I need a recommendation for the best introductory real analysis book to use for self-study. I haven't really had much experience with rigorous proofs and also need a good introduction to that. This coming year I will be using Rudin's Principles of Mathematical Analysis, so any book that would prepare me for that would be great. Thanks!

 

[graphic7]

From what I've heard Rudin's is supposed to be top-notch, very difficult, though. I had a friend that used Bartle's "Elements of Real Analysis 2nd Edition", and he was pleased with it. Some people say that Rudin's text shouldn't be used at an undergrad level, I can't say I know (being a physics major).

 

[hhegab]

One highly recommended introductory analysis book for self-study is "Understanding Analysis" by Stephen Abbott. This book covers the basics of real analysis in a clear and approachable manner, with a focus on building intuition and understanding rather than just memorizing theorems.
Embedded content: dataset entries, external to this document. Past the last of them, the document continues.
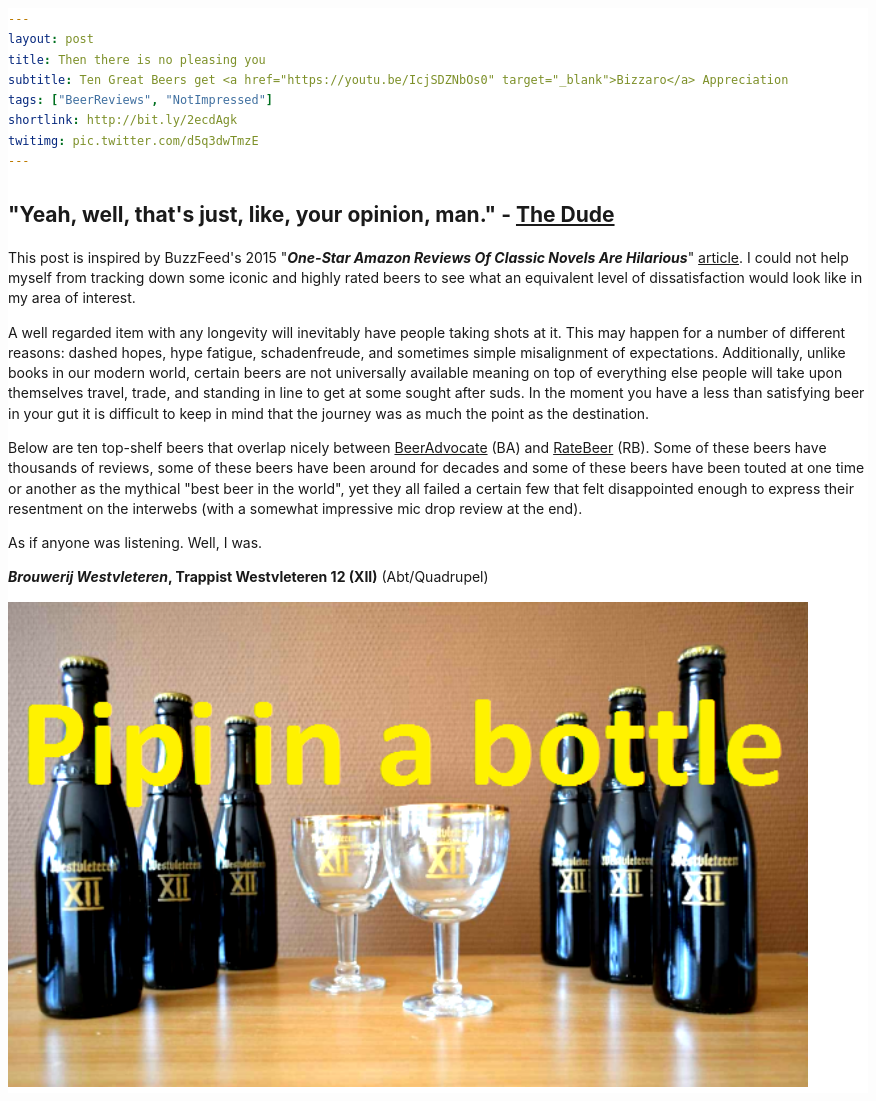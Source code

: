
 ```yaml
---
layout: post
title: Then there is no pleasing you
subtitle: Ten Great Beers get <a href="https://youtu.be/IcjSDZNbOs0" target="_blank">Bizzaro</a> Appreciation
tags: ["BeerReviews", "NotImpressed"]
shortlink: http://bit.ly/2ecdAgk
twitimg: pic.twitter.com/d5q3dwTmzE
---
```


## "Yeah, well, that's just, like, your opinion, man." - <a href="https://www.youtube.com/watch?v=pWdd6_ZxX8c" target="_blank">The Dude</a>

This post is inspired by BuzzFeed's 2015 "**_One-Star Amazon Reviews Of Classic Novels Are Hilarious_**" <a href="https://www.buzzfeed.com/margaretmaurer/one-star-amazon-reviews-of-classic-novels-18660?utm_term=.gnyqBma0vE#.psRMOdRGjr" target="_blank">article</a>. I could not help myself from tracking down some iconic and highly rated beers to see what an equivalent level of dissatisfaction would look like in my area of interest. 

A well regarded item with any longevity will inevitably have people taking shots at it. This may happen for a number of different reasons: dashed hopes, hype fatigue, schadenfreude, and sometimes simple misalignment of expectations. Additionally, unlike books in our modern world, certain beers are not universally available meaning on top of everything else people will take upon themselves travel, trade, and standing in line to get at some sought after suds. In the moment you have a less than satisfying beer in your gut it is difficult to keep in mind that the journey was as much the point as the destination. 

Below are ten top-shelf beers that overlap nicely between <a href="https://www.beeradvocate.com/lists/top/" target="_blank">BeerAdvocate</a> (BA) and <a href="http://www.ratebeer.com/top" target="_blank">RateBeer</a> (RB). Some of these beers have thousands of reviews, some of these beers have been around for decades and some of these beers have been touted at one time or another as the mythical "best beer in the world", yet they all failed a certain few that felt disappointed enough to express their resentment on the interwebs (with a somewhat impressive mic drop review at the end). 

As if anyone was listening. Well, I was. 

**_Brouwerij Westvleteren_, Trappist Westvleteren 12 (XII)**	(Abt/Quadrupel)

<img src="/gallery/2016/poor-reviews/001_wstvlt_xii3.png" width="800">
It also includes a good introduction to rigorous proofs, making it an excellent preparation for Rudin's Principles of Mathematical Analysis. Another highly recommended book is "Real Analysis: A Long-Form Mathematics Textbook" by Jay Cummings. This book provides a thorough and comprehensive introduction to real analysis, with a heavy emphasis on developing problem-solving skills and intuition. It also includes many worked examples and exercises, making it a great resource for self-study. Both of these books would be excellent choices for preparing for Rudin's Principles of Mathematical Analysis and building a strong foundation in real analysis.